__Extracted entries__
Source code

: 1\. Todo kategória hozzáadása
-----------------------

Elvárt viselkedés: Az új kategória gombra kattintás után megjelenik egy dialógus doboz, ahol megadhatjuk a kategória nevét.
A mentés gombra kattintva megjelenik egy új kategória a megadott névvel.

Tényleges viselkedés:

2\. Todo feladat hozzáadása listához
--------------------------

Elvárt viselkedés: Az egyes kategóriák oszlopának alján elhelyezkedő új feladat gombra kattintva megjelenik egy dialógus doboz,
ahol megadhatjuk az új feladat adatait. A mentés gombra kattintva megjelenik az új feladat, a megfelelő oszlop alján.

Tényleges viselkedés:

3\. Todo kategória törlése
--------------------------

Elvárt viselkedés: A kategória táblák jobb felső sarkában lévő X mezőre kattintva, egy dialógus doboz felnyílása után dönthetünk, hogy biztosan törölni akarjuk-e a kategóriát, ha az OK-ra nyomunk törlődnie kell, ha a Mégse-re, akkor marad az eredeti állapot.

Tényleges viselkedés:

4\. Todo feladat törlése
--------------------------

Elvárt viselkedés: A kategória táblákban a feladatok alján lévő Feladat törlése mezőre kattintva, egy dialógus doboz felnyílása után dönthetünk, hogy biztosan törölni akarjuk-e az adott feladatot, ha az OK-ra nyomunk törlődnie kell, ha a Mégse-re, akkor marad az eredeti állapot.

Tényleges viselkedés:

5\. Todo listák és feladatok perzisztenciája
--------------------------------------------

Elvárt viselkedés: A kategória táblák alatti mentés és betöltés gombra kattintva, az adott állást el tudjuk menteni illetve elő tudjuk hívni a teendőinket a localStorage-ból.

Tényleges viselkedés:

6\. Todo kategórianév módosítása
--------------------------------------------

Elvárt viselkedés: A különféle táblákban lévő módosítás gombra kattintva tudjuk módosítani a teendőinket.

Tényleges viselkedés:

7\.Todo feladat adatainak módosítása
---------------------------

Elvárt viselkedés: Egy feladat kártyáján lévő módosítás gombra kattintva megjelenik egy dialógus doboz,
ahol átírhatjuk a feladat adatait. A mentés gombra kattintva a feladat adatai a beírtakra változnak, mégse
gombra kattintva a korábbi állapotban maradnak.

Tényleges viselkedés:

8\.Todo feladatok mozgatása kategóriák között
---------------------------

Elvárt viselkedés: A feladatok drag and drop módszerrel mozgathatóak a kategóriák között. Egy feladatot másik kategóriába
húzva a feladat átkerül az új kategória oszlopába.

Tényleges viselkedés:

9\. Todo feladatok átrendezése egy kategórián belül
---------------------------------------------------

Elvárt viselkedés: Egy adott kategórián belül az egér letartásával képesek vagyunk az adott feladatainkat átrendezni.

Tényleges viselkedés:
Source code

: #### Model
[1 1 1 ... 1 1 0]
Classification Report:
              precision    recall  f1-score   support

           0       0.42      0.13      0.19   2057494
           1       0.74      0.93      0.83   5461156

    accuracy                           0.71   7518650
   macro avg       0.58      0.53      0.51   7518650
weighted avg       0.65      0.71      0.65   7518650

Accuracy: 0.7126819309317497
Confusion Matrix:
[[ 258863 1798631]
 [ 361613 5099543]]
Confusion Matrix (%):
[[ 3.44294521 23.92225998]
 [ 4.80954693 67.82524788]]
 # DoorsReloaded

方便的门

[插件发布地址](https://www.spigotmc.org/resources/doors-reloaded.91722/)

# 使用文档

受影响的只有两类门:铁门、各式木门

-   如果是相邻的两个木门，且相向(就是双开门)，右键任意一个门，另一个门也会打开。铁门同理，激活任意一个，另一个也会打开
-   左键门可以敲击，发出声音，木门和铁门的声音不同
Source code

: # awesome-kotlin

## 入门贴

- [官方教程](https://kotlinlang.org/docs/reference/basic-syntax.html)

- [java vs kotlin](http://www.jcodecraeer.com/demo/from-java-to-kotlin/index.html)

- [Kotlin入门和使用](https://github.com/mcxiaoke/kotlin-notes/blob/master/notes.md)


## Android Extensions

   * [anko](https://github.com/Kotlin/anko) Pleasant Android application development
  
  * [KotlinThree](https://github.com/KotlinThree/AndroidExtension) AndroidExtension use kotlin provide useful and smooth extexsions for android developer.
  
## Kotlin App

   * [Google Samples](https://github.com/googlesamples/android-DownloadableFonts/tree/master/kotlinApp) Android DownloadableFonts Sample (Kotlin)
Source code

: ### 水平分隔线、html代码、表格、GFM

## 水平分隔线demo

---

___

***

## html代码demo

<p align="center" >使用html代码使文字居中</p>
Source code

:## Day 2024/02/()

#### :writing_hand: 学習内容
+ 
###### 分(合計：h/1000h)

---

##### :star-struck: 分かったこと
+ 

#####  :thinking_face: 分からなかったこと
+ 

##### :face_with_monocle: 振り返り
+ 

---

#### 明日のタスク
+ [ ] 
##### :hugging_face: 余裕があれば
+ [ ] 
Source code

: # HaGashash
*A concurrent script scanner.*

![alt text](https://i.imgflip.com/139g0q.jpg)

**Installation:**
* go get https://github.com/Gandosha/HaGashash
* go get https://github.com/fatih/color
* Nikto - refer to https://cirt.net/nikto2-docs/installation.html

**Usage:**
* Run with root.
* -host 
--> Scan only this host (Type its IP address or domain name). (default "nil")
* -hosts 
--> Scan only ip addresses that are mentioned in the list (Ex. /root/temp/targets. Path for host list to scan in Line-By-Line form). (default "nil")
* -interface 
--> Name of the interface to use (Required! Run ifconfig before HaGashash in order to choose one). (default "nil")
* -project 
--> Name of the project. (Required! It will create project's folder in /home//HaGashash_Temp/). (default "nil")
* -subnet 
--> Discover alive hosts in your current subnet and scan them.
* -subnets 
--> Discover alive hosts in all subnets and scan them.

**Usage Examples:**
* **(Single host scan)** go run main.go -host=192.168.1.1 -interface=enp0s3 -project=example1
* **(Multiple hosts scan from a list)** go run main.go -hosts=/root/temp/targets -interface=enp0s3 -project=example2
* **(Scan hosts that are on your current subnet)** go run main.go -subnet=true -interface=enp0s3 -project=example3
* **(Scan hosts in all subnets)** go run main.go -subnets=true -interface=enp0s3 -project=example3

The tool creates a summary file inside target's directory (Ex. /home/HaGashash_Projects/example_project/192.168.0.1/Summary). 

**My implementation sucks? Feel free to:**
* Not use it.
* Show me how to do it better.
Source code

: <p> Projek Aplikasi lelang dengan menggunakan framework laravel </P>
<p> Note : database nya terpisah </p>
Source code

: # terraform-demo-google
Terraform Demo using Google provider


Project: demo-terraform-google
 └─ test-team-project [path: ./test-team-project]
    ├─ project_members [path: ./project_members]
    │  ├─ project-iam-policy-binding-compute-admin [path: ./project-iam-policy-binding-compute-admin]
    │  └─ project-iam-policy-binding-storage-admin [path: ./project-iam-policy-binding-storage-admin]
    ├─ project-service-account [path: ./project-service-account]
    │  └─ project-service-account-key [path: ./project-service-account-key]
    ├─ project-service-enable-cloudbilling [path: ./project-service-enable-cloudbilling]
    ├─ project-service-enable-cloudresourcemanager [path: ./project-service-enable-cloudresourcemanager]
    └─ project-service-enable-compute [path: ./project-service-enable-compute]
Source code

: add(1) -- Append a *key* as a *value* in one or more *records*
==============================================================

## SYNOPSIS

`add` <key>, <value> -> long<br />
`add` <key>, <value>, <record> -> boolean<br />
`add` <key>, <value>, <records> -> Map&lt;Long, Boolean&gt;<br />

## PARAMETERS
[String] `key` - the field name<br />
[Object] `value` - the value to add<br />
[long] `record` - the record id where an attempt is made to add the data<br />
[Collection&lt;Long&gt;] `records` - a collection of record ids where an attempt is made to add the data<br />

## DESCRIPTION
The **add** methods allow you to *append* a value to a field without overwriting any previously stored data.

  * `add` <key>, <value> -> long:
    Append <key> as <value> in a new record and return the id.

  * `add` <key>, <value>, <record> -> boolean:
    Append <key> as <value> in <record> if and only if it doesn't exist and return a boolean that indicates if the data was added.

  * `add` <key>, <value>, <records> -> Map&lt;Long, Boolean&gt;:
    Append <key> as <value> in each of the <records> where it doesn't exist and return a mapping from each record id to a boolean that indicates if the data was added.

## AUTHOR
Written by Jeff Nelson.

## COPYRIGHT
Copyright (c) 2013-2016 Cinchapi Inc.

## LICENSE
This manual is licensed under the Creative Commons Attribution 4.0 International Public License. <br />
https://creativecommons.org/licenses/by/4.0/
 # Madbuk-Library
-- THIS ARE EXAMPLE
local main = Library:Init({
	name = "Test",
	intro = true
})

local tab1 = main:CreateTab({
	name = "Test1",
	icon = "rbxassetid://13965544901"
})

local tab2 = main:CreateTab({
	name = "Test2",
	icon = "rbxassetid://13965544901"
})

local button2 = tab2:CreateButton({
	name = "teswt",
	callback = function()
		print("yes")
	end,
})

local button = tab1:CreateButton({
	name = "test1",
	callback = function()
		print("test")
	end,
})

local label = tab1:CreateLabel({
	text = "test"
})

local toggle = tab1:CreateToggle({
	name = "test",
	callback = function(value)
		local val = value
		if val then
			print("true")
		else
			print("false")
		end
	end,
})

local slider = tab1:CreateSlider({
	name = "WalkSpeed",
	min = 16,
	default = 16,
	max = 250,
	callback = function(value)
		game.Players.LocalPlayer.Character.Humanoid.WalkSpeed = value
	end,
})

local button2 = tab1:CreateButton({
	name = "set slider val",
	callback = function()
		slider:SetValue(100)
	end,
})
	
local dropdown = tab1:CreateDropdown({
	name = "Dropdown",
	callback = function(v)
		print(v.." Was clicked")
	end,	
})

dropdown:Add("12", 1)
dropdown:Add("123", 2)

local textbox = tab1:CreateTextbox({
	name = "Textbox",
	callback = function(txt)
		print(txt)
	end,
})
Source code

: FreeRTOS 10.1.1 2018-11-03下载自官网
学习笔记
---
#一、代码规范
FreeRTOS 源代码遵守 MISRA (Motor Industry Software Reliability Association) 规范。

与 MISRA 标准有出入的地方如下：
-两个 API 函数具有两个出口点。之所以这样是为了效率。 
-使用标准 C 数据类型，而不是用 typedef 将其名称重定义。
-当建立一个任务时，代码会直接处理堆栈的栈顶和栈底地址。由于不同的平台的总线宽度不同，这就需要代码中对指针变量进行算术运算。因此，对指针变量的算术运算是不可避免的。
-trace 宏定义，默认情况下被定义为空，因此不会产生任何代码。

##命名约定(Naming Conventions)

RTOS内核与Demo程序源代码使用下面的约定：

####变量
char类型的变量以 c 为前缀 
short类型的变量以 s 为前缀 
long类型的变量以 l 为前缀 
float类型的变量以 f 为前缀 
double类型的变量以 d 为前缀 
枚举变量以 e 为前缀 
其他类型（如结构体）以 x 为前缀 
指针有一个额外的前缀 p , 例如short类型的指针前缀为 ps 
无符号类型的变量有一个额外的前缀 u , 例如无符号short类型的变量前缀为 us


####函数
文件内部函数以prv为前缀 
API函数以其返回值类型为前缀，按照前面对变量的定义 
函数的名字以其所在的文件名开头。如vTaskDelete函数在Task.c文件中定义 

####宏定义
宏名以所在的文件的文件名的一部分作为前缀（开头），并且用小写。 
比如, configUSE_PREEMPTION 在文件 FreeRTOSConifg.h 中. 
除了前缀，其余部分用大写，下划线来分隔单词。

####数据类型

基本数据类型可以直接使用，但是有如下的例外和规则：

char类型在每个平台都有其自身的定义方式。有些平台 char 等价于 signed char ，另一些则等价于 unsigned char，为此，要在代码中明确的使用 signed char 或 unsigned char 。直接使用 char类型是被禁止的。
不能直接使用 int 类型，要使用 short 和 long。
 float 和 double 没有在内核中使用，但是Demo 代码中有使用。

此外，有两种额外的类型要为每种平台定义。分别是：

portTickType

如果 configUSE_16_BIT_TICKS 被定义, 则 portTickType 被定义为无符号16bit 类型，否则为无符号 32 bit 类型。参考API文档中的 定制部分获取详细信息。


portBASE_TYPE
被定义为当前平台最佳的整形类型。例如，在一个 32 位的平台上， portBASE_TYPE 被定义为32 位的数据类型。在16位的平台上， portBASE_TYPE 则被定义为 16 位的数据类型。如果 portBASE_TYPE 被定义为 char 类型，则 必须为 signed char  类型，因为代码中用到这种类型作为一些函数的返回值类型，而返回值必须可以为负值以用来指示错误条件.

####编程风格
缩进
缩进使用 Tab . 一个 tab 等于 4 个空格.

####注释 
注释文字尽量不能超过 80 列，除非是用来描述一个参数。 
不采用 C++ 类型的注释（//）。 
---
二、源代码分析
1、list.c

__Task description__
Repeat the lines from the first one in the records through the line containing "7\.Todo feladat adatainak módosítása", exactly as written, and nothing else.

__Solution to the problem__
Source code

: 1\. Todo kategória hozzáadása
-----------------------

Elvárt viselkedés: Az új kategória gombra kattintás után megjelenik egy dialógus doboz, ahol megadhatjuk a kategória nevét.
A mentés gombra kattintva megjelenik egy új kategória a megadott névvel.

Tényleges viselkedés:

2\. Todo feladat hozzáadása listához
--------------------------

Elvárt viselkedés: Az egyes kategóriák oszlopának alján elhelyezkedő új feladat gombra kattintva megjelenik egy dialógus doboz,
ahol megadhatjuk az új feladat adatait. A mentés gombra kattintva megjelenik az új feladat, a megfelelő oszlop alján.

Tényleges viselkedés:

3\. Todo kategória törlése
--------------------------

Elvárt viselkedés: A kategória táblák jobb felső sarkában lévő X mezőre kattintva, egy dialógus doboz felnyílása után dönthetünk, hogy biztosan törölni akarjuk-e a kategóriát, ha az OK-ra nyomunk törlődnie kell, ha a Mégse-re, akkor marad az eredeti állapot.

Tényleges viselkedés:

4\. Todo feladat törlése
--------------------------

Elvárt viselkedés: A kategória táblákban a feladatok alján lévő Feladat törlése mezőre kattintva, egy dialógus doboz felnyílása után dönthetünk, hogy biztosan törölni akarjuk-e az adott feladatot, ha az OK-ra nyomunk törlődnie kell, ha a Mégse-re, akkor marad az eredeti állapot.

Tényleges viselkedés:

5\. Todo listák és feladatok perzisztenciája
--------------------------------------------

Elvárt viselkedés: A kategória táblák alatti mentés és betöltés gombra kattintva, az adott állást el tudjuk menteni illetve elő tudjuk hívni a teendőinket a localStorage-ból.

Tényleges viselkedés:

6\. Todo kategórianév módosítása
--------------------------------------------

Elvárt viselkedés: A különféle táblákban lévő módosítás gombra kattintva tudjuk módosítani a teendőinket.

Tényleges viselkedés:

7\.Todo feladat adatainak módosítása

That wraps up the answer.